The malaria risk is predominantly due to P. falciparum and exists throughout the year in the whole country. There are reports of P. falciparum strains resistant to chloroquine and sulfadoxine–pyrimethamine, therefore the recommended prophylaxis is oral mefloquine taken once a week. You should also sleep under a mosquito net and wear insect repellent from dusk till dawn.
Schistosomiasis is contracted through the skin while swimming in infected water. Areas with reed beds, stagnant water, and/or high human use are the most likely places to catch schistosomiasis. Schisto (as it is often called) can be treated, but prevention is well worth it: the disease can last for up to 20 years, and few Americans can learn to be okay with the idea of worms mating in our bodies.
HIV infects about 15 % of the population, higher in the cities. Sexual abstinence is the best prevention. There is no risk of contracting HIV through eating food or shaking hands with infected persons as long as there is no transfer of bodily fluids.
Other diseases to be aware of include:
(transmitted by food and water) hepatitis A, typhoid fever and cholera,
(transmitted by insects) malaria, yellow fever, dengue and tick-borne encephalitis,
(transmitted by animals) rabies, brucellosis, leptospirosis and certain viral hemorrhagic fevers,
(transmitted by sexual contact) hepatitis B, HIV/AIDS and syphilis,
(airborne) influenza, meningococcal disease, and tuberculosis.
Required Vaccinations and Healthcare In-Country
A basic recommended vaccination list includes Hepatitis A, hepatitis B, typhoid fever, yellow fever, rabies, TB, MMR, Tetanus/diphtheria, ipv, and meningitis.
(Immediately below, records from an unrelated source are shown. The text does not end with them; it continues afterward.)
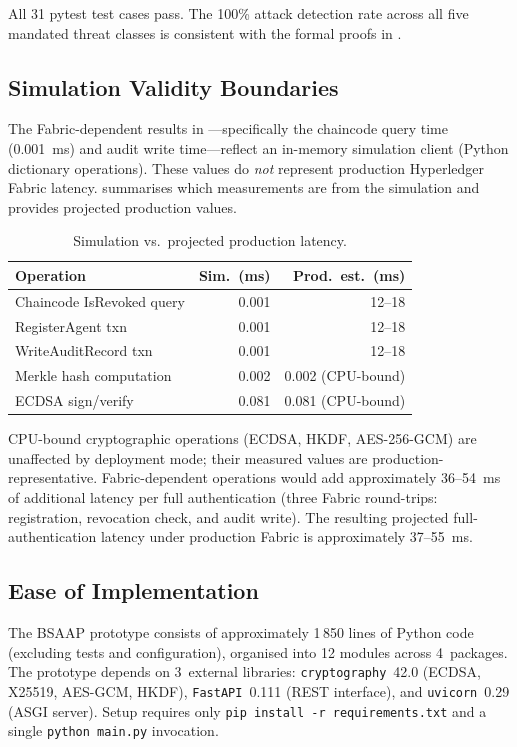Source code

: \documentclass[review,5p,twocolumn,times]{elsarticle}
\begin{document}
All 31 pytest test cases pass. The 100\% attack detection rate across all
five mandated threat classes is consistent with the formal proofs
in .

\subsection{Simulation Validity Boundaries}\label{sec:simvalid}

The Fabric-dependent results in ---specifically the
chaincode query time (0.001~ms) and audit write time---reflect an
in-memory simulation client (Python dictionary operations). These values
do \emph{not} represent production Hyperledger Fabric latency.
 summarises which measurements are from the simulation
and provides projected production values.

\begin{table}[H]
\centering
\caption{Simulation vs.\ projected production latency.}
\label{tab:simbound}
\small
\begin{tabular}{@{}lrr@{}}
\toprule
\textbf{Operation} & \textbf{Sim.\ (ms)} & \textbf{Prod.\ est.\ (ms)}\\
\midrule
Chaincode IsRevoked query & 0.001 & 12--18\\
RegisterAgent txn         & 0.001 & 12--18\\
WriteAuditRecord txn      & 0.001 & 12--18\\
Merkle hash computation   & 0.002 & 0.002 (CPU-bound)\\
ECDSA sign/verify         & 0.081 & 0.081 (CPU-bound)\\
\bottomrule
\end{tabular}
\end{table}

CPU-bound cryptographic operations (ECDSA, HKDF, AES-256-GCM) are
unaffected by deployment mode; their measured values are production-representative.
Fabric-dependent operations would add approximately 36--54~ms of additional
latency per full authentication (three Fabric round-trips: registration,
revocation check, and audit write). The resulting projected full-authentication
latency under production Fabric is approximately 37--55~ms.

\subsection{Ease of Implementation}\label{sec:ease}

The BSAAP prototype consists of approximately 1\,850 lines of Python code
(excluding tests and configuration), organised into 12 modules across
4~packages. The prototype depends on 3~external libraries:
\texttt{cryptography}~42.0 (ECDSA, X25519, AES-GCM, HKDF),
\texttt{FastAPI}~0.111 (REST interface), and \texttt{uvicorn}~0.29
(ASGI server). Setup requires only \texttt{pip install -r requirements.txt}
and a single \texttt{python main.py} invocation.
\end{document}
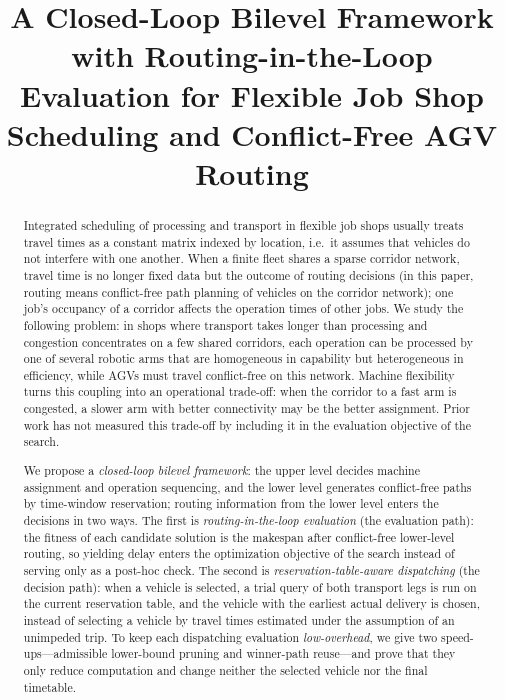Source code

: \documentclass[manuscript,screen,review]{acmart}
\newcommand{\GainProbeLoop}{2.45\%}      %
\begin{document}
\title[Closed-Loop Bilevel Framework with Routing-in-the-Loop Evaluation]{A Closed-Loop Bilevel Framework with Routing-in-the-Loop Evaluation for Flexible Job Shop Scheduling and Conflict-Free AGV Routing}


\begin{abstract}
Integrated scheduling of processing and transport in flexible job shops usually treats travel times as a constant matrix indexed by location, i.e.\ it assumes that vehicles do not interfere with one another.
When a finite fleet shares a sparse corridor network, travel time is no longer fixed data but the outcome of routing decisions (in this paper, routing means conflict-free path planning of vehicles on the corridor network); one job's occupancy of a corridor affects the operation times of other jobs.
We study the following problem: in shops where transport takes longer than processing and congestion concentrates on a few shared corridors, each operation can be processed by one of several robotic arms that are homogeneous in capability but heterogeneous in efficiency, while AGVs must travel conflict-free on this network.
Machine flexibility turns this coupling into an operational trade-off: when the corridor to a fast arm is congested, a slower arm with better connectivity may be the better assignment. Prior work has not measured this trade-off by including it in the evaluation objective of the search.

We propose a \emph{closed-loop bilevel framework}: the upper level decides machine assignment and operation sequencing, and the lower level generates conflict-free paths by time-window reservation; routing information from the lower level enters the decisions in two ways.
The first is \emph{routing-in-the-loop evaluation} (the evaluation path): the fitness of each candidate solution is the makespan after conflict-free lower-level routing, so yielding delay enters the optimization objective of the search instead of serving only as a post-hoc check.
The second is \emph{reservation-table-aware dispatching} (the decision path): when a vehicle is selected, a trial query of both transport legs is run on the current reservation table, and the vehicle with the earliest actual delivery is chosen, instead of selecting a vehicle by travel times estimated under the assumption of an unimpeded trip.
To keep each dispatching evaluation \emph{low-overhead}, we give two speed-ups---admissible lower-bound pruning and winner-path reuse---and prove that they only reduce computation and change neither the selected vehicle nor the final timetable.


\end{abstract}
\end{document}
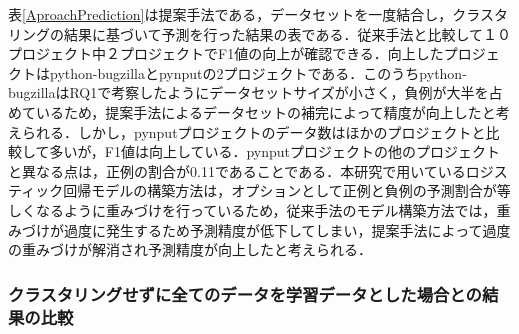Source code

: \documentclass[T,J]{fose} %
\begin{document}
表\ref{AproachPrediction}は提案手法である，データセットを一度結合し，クラスタリングの結果に基づいて予測を行った結果の表である．従来手法と比較して１０プロジェクト中２プロジェクトでF1値の向上が確認できる．向上したプロジェクトはpython-bugzillaとpynputの2プロジェクトである．このうちpython-bugzillaはRQ1で考察したようにデータセットサイズが小さく，負例が大半を占めているため，提案手法によるデータセットの補完によって精度が向上したと考えられる．しかし，pynputプロジェクトのデータ数はほかのプロジェクトと比較して多いが，F1値は向上している．pynputプロジェクトの他のプロジェクトと異なる点は，正例の割合が0.11であることである．本研究で用いているロジスティック回帰モデルの構築方法は，オプションとして正例と負例の予測割合が等しくなるように重みづけを行っているため，従来手法のモデル構築方法では，重みづけが過度に発生するため予測精度が低下してしまい，提案手法によって過度の重みづけが解消され予測精度が向上したと考えられる．

\subsubsection{クラスタリングせずに全てのデータを学習データとした場合との結果の比較}
\end{document}
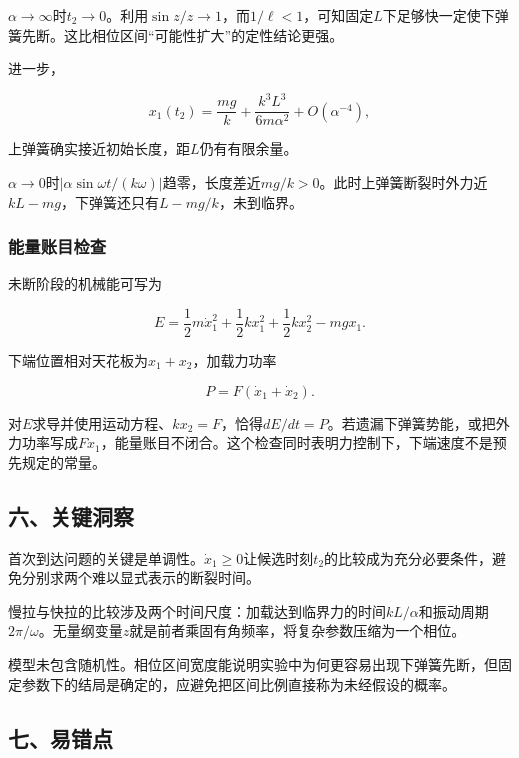 \documentclass[12pt,a4paper,fontset=fandol]{ctexart}
\begin{document}
\(\alpha\to\infty\)时\(t_2\to0\)。利用\(\sin z/z\to1\)，而\(1/\ell<1\)，可知固定\(L\)下足够快一定使下弹簧先断。这比相位区间``可能性扩大''的定性结论更强。

进一步，

\[
x_1(t_2)=\frac{mg}k+\frac{k^3L^3}{6m\alpha^2}
+O(\alpha^{-4}),
\]

上弹簧确实接近初始长度，距\(L\)仍有有限余量。

\(\alpha\to0\)时\(|\alpha\sin\omega t/(k\omega)|\)趋零，长度差近\(mg/k>0\)。此时上弹簧断裂时外力近\(kL-mg\)，下弹簧还只有\(L-mg/k\)，未到临界。

\par\noindent\begin{minipage}{\linewidth}
\subsubsection{能量账目检查}\label{ux80fdux91cfux8d26ux76eeux68c0ux67e5}

未断阶段的机械能可写为

\[
E=\frac12m\dot x_1^2
+\frac12kx_1^2+\frac12kx_2^2-mgx_1.
\]

下端位置相对天花板为\(x_1+x_2\)，加载力功率

\[
P=F(\dot x_1+\dot x_2).
\]

对\(E\)求导并使用运动方程、\(kx_2=F\)，恰得\(dE/dt=P\)。若遗漏下弹簧势能，或把外力功率写成\(F\dot x_1\)，能量账目不闭合。这个检查同时表明力控制下，下端速度不是预先规定的常量。

\end{minipage}\par
\subsection{六、关键洞察}\label{ux516dux5173ux952eux6d1eux5bdf-4}

首次到达问题的关键是单调性。\(\dot x_1\geq0\)让候选时刻\(t_2\)的比较成为充分必要条件，避免分别求两个难以显式表示的断裂时间。

慢拉与快拉的比较涉及两个时间尺度：加载达到临界力的时间\(kL/\alpha\)和振动周期\(2\pi/\omega\)。无量纲变量\(z\)就是前者乘固有角频率，将复杂参数压缩为一个相位。

模型未包含随机性。相位区间宽度能说明实验中为何更容易出现下弹簧先断，但固定参数下的结局是确定的，应避免把区间比例直接称为未经假设的概率。

\subsection{七、易错点}\label{ux4e03ux6613ux9519ux70b9-4}
\end{document}
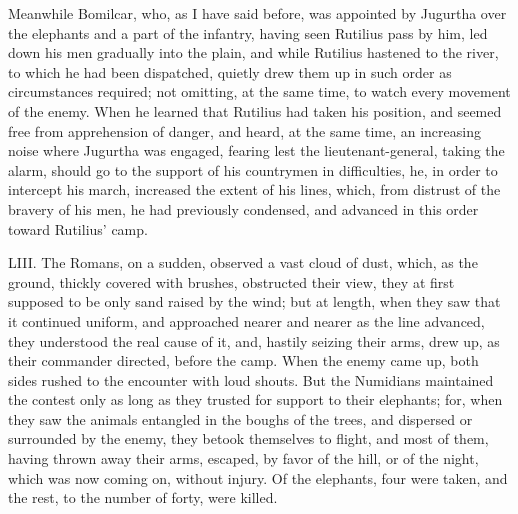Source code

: Meanwhile Bomilcar, who, as I have said before, was appointed by
Jugurtha over the elephants and a part of the infantry, having seen
Rutilius pass by him, led down his men gradually into the plain, and
while Rutilius hastened to the river, to which he had been dispatched,
quietly drew them up in such order as circumstances required; not
omitting, at the same time, to watch every movement of the enemy. When
he learned that Rutilius had taken his position, and seemed free from
apprehension of danger, and heard, at the same time, an increasing
noise where Jugurtha was engaged, fearing lest the lieutenant-general,
taking the alarm, should go to the support of his countrymen in
difficulties, he, in order to intercept his march, increased the
extent of his lines, which, from distrust of the bravery of his men,
he had previously condensed, and advanced in this order toward
Rutilius' camp.

LIII. The Romans, on a sudden, observed a vast cloud of dust, which,
as the ground, thickly covered with brushes, obstructed their view,
they at first supposed to be only sand raised by the wind; but at
length, when they saw that it continued uniform, and approached nearer
and nearer as the line advanced, they understood the real cause of it,
and, hastily seizing their arms, drew up, as their commander directed,
before the camp. When the enemy came up, both sides rushed to the
encounter with loud shouts. But the Numidians maintained the contest
only as long as they trusted for support to their elephants; for, when
they saw the animals entangled in the boughs of the trees, and
dispersed or surrounded by the enemy, they betook themselves to
flight, and most of them, having thrown away their arms, escaped, by
favor of the hill, or of the night, which was now coming on, without
injury. Of the elephants, four were taken, and the rest, to the number
of forty, were killed.

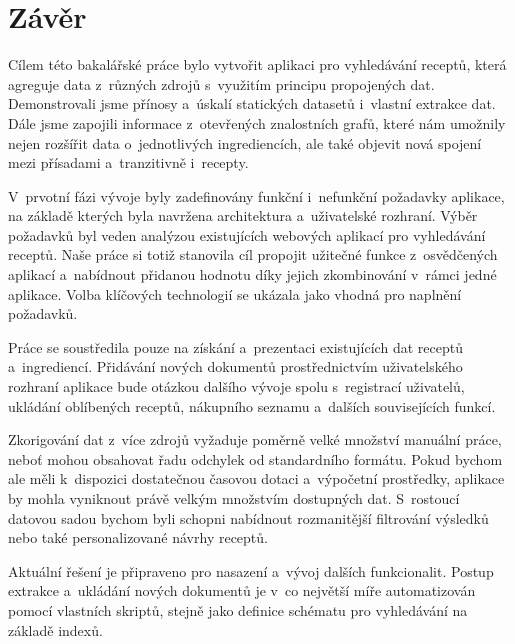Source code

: \chapter*{Závěr}

Cílem této bakalářské práce bylo vytvořit aplikaci pro vyhledávání receptů, která agreguje data z~různých zdrojů s~využitím principu propojených dat. Demonstrovali jsme přínosy a~úskalí statických datasetů i~vlastní extrakce dat. Dále jsme zapojili informace z~otevřených znalostních grafů, které nám umožnily nejen rozšířit data o~jednotlivých ingrediencích, ale také objevit nová spojení mezi přísadami a~tranzitivně i~recepty.

V~prvotní fázi vývoje byly zadefinovány funkční i~nefunkční požadavky aplikace, na základě kterých byla navržena architektura a~uživatelské rozhraní. Výběr požadavků byl veden analýzou existujících webových aplikací pro vyhledávání receptů. Naše práce si totiž stanovila cíl propojit užitečné funkce z~osvědčených aplikací a~nabídnout přidanou hodnotu díky jejich zkombinování v~rámci jedné aplikace. Volba klíčových technologií se ukázala jako vhodná pro naplnění požadavků.

Práce se soustředila pouze na získání a~prezentaci existujících dat receptů a~ingrediencí. Přidávání nových dokumentů prostřednictvím uživatelského rozhraní aplikace bude otázkou dalšího vývoje spolu s~registrací uživatelů, ukládání oblíbených receptů, nákupního seznamu a~dalších souvisejících funkcí.

Zkorigování dat z~více zdrojů vyžaduje poměrně velké množství manuální práce, neboť mohou obsahovat řadu odchylek od standardního formátu. Pokud bychom ale měli k~dispozici dostatečnou časovou dotaci a~výpočetní prostředky, aplikace by mohla vyniknout právě velkým množstvím dostupných dat. S~rostoucí datovou sadou bychom byli schopni nabídnout rozmanitější filtrování výsledků nebo také personalizované návrhy receptů.

Aktuální řešení je připraveno pro nasazení a~vývoj dalších funkcionalit. Postup extrakce a~ukládání nových dokumentů je v~co největší míře automatizován pomocí vlastních skriptů, stejně jako definice schématu pro vyhledávání na základě indexů.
A yellow fever vaccination certificate is required from travelers coming from infected areas.
There are ex-patriot services in the major cities. It is a good idea to locate them when you arrive so that you are prepared incase you need them later. The U.S. Embassy has a list of healthcare providers on its website: http://usembassy.state.gov/malawi/wwwh-am-med.html
Useful information on medical emergencies abroad, including overseas insurance programs, is provided in the Department of State’s Bureau of Consular Affairs brochure “Medical Information for Americans Traveling Abroad,” available through the Bureau of Consular Affairs home page or autofax: (202) 647-3000.
Information on vaccinations and other health precautions may be obtained from the Centers for Disease Control and Prevention's hotline for international travelers at 1-877-FYI-TRIP (1-877-394-8747); fax 1-888-CDC-FAXX (1-888-232-3299), or via CDC's internet site at http://www.cdc.gov. For information about outbreaks of infectious diseases abroad consult the World Health Organization’s website at http://www.who.int/ith. Further health information for travelers is available at http://www.who.int/iht.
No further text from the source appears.